_Prompt_. Return the lines below that carry the word "полинома".

_Entries supplied_.
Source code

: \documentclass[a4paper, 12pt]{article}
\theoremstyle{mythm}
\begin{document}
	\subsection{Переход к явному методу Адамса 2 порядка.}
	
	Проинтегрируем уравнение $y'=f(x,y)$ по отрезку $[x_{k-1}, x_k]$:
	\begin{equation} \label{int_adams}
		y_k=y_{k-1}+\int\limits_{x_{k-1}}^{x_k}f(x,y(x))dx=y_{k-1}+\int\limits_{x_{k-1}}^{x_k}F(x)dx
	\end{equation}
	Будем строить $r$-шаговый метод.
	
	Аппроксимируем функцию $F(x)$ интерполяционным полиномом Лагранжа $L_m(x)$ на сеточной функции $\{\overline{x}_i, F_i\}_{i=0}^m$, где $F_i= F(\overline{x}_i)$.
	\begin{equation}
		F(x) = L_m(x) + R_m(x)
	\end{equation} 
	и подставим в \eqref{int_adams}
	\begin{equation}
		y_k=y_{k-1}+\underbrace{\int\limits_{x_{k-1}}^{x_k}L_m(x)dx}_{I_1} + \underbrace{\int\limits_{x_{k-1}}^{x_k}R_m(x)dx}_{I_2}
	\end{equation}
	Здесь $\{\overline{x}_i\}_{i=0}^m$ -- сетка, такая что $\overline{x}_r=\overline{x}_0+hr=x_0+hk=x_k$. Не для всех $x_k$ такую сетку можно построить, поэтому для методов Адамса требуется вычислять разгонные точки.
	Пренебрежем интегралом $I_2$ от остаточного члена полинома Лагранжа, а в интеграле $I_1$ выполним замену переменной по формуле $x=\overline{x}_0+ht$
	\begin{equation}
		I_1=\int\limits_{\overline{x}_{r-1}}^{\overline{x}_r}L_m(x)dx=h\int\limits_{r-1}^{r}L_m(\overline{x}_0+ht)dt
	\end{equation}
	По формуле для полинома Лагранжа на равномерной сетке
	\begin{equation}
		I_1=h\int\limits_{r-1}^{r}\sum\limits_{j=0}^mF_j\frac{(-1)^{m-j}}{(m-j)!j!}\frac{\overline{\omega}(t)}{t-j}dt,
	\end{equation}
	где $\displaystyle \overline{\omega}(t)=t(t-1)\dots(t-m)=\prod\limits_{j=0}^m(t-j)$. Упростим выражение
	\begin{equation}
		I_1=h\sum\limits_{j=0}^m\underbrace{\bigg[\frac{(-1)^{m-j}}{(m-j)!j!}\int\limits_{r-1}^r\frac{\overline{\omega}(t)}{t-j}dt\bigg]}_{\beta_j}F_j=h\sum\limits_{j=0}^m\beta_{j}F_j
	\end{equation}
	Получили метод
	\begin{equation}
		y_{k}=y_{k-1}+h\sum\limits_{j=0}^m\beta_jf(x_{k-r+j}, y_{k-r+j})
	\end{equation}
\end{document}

_Solution to the problem_.
	Пренебрежем интегралом $I_2$ от остаточного члена полинома Лагранжа, а в интеграле $I_1$ выполним замену переменной по формуле $x=\overline{x}_0+ht$
	По формуле для полинома Лагранжа на равномерной сетке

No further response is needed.